Take each line in the entries below that holds "Honoka" and show it.

BEGIN SUPPLIED MATERIAL

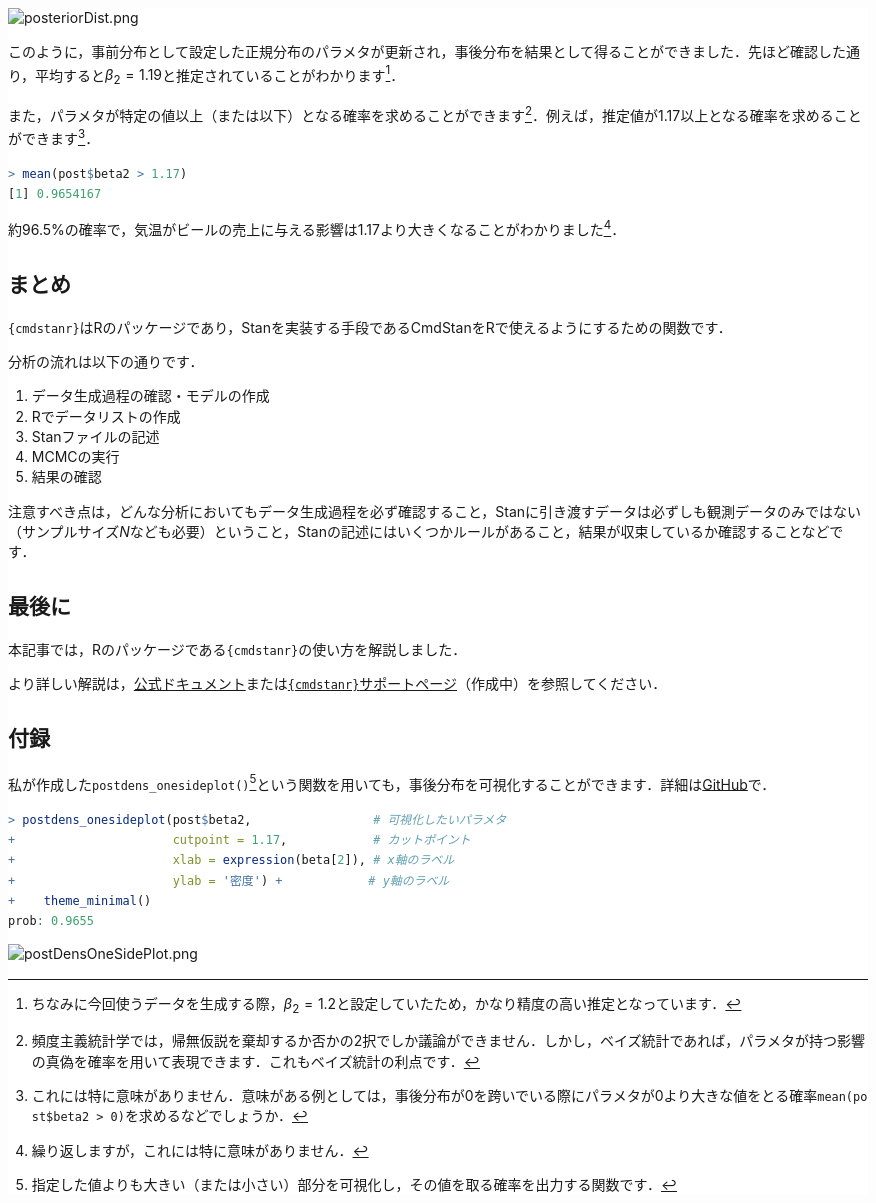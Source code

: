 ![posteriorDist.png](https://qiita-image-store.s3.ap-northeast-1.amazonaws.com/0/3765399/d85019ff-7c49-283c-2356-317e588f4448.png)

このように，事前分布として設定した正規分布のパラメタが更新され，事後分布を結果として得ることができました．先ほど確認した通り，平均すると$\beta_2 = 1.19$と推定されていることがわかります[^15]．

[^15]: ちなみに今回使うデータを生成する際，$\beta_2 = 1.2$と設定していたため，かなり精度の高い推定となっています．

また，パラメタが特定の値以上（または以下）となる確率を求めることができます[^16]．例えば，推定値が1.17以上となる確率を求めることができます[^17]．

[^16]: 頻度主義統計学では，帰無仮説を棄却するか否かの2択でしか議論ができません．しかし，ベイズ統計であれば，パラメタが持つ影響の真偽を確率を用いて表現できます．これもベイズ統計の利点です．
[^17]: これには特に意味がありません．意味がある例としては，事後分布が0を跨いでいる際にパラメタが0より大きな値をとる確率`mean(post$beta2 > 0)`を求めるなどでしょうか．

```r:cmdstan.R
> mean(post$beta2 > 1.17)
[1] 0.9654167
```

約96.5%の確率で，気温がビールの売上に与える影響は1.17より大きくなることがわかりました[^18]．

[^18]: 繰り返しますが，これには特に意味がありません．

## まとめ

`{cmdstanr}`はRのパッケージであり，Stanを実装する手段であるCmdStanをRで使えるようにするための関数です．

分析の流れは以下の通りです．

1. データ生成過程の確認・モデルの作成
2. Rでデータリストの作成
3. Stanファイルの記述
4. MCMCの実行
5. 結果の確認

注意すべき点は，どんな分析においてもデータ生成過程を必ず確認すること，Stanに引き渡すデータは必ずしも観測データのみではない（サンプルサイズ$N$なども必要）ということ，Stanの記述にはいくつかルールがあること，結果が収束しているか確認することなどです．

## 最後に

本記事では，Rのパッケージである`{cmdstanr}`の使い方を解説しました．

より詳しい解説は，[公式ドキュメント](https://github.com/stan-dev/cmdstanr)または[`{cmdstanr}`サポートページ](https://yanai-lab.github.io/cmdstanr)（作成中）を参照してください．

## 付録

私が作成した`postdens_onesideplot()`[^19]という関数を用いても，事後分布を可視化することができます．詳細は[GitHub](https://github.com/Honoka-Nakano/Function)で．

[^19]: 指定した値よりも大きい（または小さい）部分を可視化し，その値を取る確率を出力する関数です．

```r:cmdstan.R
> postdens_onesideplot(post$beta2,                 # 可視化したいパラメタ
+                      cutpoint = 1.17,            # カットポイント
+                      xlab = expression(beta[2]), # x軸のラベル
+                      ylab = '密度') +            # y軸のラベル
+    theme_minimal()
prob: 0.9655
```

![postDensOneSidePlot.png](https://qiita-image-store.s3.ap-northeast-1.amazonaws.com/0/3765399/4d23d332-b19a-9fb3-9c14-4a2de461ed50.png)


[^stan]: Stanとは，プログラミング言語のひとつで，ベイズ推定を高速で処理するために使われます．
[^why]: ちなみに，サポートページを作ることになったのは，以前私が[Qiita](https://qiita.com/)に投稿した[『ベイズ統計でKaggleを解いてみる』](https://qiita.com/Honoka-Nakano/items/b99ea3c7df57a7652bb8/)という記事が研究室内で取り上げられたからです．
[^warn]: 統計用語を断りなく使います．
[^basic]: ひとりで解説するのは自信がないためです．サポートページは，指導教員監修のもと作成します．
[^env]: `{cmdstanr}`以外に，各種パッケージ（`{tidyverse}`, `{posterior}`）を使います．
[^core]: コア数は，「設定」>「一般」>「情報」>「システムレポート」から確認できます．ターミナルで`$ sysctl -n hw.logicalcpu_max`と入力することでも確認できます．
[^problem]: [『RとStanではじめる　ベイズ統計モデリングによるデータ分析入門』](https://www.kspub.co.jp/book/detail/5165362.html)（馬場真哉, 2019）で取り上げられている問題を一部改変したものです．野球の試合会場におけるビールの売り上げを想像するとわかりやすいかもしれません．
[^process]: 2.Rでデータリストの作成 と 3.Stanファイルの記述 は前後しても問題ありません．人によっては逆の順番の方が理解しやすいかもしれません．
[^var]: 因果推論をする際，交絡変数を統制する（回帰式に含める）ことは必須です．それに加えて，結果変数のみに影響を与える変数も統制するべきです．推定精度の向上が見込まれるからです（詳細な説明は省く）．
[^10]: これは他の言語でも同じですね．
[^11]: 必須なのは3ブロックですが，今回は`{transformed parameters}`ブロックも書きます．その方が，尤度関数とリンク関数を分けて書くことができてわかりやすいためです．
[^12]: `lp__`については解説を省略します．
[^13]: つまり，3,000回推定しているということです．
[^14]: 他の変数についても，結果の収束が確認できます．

END SUPPLIED MATERIAL

*SOLUTION FOR THIS PROBLEM:*
私が作成した`postdens_onesideplot()`[^19]という関数を用いても，事後分布を可視化することができます．詳細は[GitHub](https://github.com/Honoka-Nakano/Function)で．
[^why]: ちなみに，サポートページを作ることになったのは，以前私が[Qiita](https://qiita.com/)に投稿した[『ベイズ統計でKaggleを解いてみる』](https://qiita.com/Honoka-Nakano/items/b99ea3c7df57a7652bb8/)という記事が研究室内で取り上げられたからです．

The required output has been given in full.